[Collected data]
****************

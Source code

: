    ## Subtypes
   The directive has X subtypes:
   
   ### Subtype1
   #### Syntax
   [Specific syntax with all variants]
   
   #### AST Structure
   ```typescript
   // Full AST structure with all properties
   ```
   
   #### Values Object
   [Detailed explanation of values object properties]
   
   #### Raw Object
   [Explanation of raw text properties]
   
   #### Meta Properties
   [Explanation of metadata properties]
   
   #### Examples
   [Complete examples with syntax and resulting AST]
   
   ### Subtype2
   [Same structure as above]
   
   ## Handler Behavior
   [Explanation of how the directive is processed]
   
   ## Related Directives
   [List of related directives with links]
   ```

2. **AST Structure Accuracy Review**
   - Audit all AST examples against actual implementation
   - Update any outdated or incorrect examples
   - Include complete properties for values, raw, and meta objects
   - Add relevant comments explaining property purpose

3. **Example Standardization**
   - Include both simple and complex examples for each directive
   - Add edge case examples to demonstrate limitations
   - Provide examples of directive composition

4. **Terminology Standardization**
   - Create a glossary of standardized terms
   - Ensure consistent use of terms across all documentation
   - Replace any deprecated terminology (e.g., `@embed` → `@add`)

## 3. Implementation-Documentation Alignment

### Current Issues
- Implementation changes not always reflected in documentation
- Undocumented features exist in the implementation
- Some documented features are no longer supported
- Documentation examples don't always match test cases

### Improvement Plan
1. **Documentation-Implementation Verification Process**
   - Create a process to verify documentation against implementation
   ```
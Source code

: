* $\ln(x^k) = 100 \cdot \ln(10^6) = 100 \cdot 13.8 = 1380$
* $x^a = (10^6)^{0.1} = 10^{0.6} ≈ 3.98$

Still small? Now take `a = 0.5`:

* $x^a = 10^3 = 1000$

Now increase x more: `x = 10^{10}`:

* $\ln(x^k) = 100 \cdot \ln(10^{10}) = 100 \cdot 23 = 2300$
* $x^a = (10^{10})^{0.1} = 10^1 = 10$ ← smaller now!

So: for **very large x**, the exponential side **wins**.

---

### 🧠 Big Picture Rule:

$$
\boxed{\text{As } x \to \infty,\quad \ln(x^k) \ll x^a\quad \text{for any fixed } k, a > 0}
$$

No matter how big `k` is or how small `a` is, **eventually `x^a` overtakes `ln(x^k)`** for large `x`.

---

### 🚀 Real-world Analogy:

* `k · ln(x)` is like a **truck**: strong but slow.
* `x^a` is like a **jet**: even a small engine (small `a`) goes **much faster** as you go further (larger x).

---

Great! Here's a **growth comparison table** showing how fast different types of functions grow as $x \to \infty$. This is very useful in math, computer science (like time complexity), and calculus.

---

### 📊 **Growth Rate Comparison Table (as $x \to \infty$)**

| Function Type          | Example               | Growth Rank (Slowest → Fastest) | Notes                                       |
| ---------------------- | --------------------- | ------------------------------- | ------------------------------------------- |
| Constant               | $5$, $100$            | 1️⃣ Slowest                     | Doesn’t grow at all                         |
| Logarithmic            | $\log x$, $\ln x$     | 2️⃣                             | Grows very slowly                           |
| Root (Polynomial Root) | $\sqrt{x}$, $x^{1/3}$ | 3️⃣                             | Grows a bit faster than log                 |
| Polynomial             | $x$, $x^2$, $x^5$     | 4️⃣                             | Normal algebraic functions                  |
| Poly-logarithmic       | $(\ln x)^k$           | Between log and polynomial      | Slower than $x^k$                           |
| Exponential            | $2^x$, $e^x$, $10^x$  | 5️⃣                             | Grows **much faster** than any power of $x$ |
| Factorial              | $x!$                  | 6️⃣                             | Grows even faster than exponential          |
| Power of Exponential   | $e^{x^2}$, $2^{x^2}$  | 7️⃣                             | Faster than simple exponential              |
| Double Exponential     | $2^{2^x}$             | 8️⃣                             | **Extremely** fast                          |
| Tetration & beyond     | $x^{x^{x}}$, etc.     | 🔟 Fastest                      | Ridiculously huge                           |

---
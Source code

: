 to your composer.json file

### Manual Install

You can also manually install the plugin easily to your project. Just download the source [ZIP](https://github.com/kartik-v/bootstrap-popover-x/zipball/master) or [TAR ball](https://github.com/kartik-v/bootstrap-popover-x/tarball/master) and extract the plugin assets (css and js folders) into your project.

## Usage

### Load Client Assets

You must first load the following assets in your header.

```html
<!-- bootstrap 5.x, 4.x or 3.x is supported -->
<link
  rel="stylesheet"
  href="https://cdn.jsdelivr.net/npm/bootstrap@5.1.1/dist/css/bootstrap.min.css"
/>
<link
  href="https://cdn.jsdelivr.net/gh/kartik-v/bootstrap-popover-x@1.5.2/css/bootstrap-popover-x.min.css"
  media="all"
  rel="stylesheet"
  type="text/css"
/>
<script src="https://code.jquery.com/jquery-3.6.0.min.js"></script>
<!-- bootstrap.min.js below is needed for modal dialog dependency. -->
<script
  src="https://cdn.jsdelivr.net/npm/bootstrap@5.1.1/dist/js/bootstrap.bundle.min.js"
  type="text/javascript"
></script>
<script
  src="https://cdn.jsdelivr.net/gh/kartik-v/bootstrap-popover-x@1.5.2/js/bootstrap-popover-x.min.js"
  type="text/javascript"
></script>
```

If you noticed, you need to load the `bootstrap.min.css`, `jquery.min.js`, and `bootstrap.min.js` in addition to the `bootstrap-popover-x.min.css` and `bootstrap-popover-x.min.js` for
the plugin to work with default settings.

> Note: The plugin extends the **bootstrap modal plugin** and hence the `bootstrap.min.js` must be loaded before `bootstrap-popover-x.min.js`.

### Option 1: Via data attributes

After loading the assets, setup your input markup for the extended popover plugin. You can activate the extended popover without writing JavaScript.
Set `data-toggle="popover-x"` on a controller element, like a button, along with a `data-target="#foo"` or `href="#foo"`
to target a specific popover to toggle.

****************

#### DESCRIPTION OF THE TASK
Copy out all the lines of the records that include "supported".

#### REPLY
- Some documented features are no longer supported
<!-- bootstrap 5.x, 4.x or 3.x is supported -->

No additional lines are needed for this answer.